Dans un entretien à Monde Afrique, celui qui est présenté souvent comme un « économiste de gauche » dit vouloir préserver la « pensée alternative » qu’il a su imposer dans un univers onusien où l’orthodoxie confine à la pensée économique.
Ce départ qui en surprendra plus d’un intervient alors que l’ONU et la Commission de l’Union Africaine entrent dans de nouveaux cycles. » Il faut savoir quitter une institution lorsqu’on est en haut, pas en bas. Il est toujours préférable de pouvoir négocier en position de force », déclare-t-il. Sous sa houlette, la CEA est devenu un laboratoire au service du développement du continent. Un think tank qui n’hésite pas à bousculer la pensée dominante comme ce travail remarquable sur la corruption, objet du dernier rapport économique sur l’Afrique.
«Je n’ai pas été un dirigeant passif. J’ai souvent été provocateur et j’ai dû secouer pas mal de cocotiers. C’est à ce prix que j’ai pu faire exister une voix alternative. L’important est pour moi de préserver ma liberté de parole. Je verrai ensuite s’il existe une institution dans laquelle je peux continuer ce travail. Pas l’inverse. »

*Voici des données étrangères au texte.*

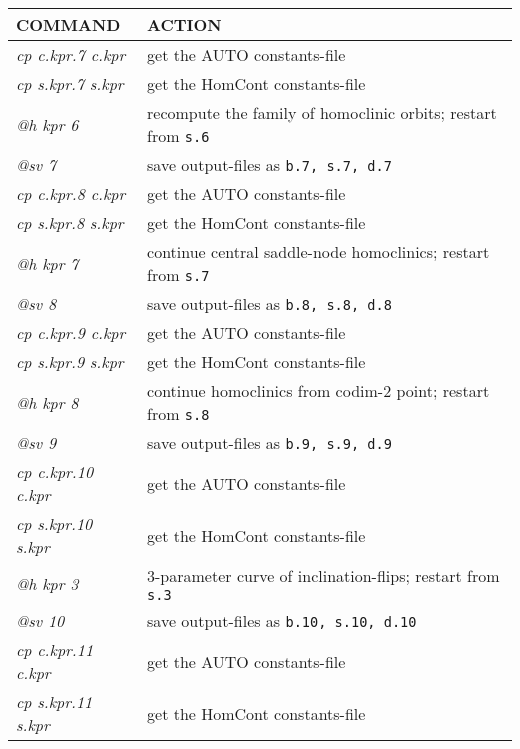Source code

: \documentclass[12pt]{report}
\begin{document}
\begin{table}[htbp]
\begin{center}
\begin{tabular}{| l | l |}
\hline
  COMMAND  & ACTION \\
\hline
  {\it cp c.kpr.7 c.kpr} & get the AUTO constants-file \\ 
  {\it cp s.kpr.7 s.kpr} & get the HomCont constants-file \\ 
  {\it @h kpr 6} & recompute the family of homoclinic orbits; restart from {\tt s.6} \\ 
  {\it @sv 7} & save output-files as {\tt b.7, s.7, d.7} \\ 
\hline
  {\it cp c.kpr.8 c.kpr} & get the AUTO constants-file \\ 
  {\it cp s.kpr.8 s.kpr} & get the HomCont constants-file \\ 
  {\it @h kpr 7} & continue central saddle-node homoclinics; restart from {\tt s.7} \\ 
  {\it @sv 8} & save output-files as {\tt b.8, s.8, d.8} \\ 
\hline
  {\it cp c.kpr.9 c.kpr} & get the AUTO constants-file \\ 
  {\it cp s.kpr.9 s.kpr} & get the HomCont constants-file \\ 
  {\it @h kpr 8} & continue homoclinics from codim-2 point; restart from {\tt s.8} \\ 
  {\it @sv 9} & save output-files as {\tt b.9, s.9, d.9} \\ 
\hline
  {\it cp c.kpr.10 c.kpr} & get the AUTO constants-file \\ 
  {\it cp s.kpr.10 s.kpr} & get the HomCont constants-file \\ 
  {\it @h kpr 3} & 3-parameter curve of inclination-flips; restart from {\tt s.3} \\ 
  {\it @sv 10} & save output-files as {\tt b.10, s.10, d.10} \\ 
\hline
  {\it cp c.kpr.11 c.kpr} & get the AUTO constants-file \\ 
  {\it cp s.kpr.11 s.kpr} & get the HomCont constants-file \\ 

\end{tabular}
\end{center}
\end{table}
\end{document}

Dans l’entretien avec Monde Afrique, il explique sa posture de pourvoyeur d’une pensée alternative sur le développement de l’Afrique: « Parce que c’était le seul moyen de faire avancer les choses ! Le discours optimiste sur l’Afrique, qui a émergé au début de la décennie, a eu paradoxalement un effet anesthésiant sur la réflexion des Africains. Il a contribué à une forme de paresse intellectuelle. Le portrait de l’Afrique qui émerge en 2010 du fameux rapport « Lions on the move » de McKinsey est celui d’un continent qui offre de grandes opportunités, pas celui d’un continent qui doit se transformer. C’est un appel aux investisseurs à prêter attention à une opportunité oubliée, à un endroit où ils pourraient gagner plus d’argent qu’ailleurs.
Les Africains ont absorbé cette narration comme une sorte de compensation au discours afro-pessimiste qui avait prévalu au cours des décennies précédentes et dont ils avaient beaucoup souffert. J’ai toujours trouvé qu’il y avait quelque chose de faux dans ce propos, car il faut évidemment un niveau d’ambition beaucoup plus élevé sur la transformation structurelle des économies africaines. Il ne faut pas se contenter de parler opportunités de marché ».
Ce départ s’inscrit dans la ligne de pensée de M. Lopes, partisan des institutions fortes qui doivent survivre aux leaders emblématiques et s’enrichir de l’apport de tous.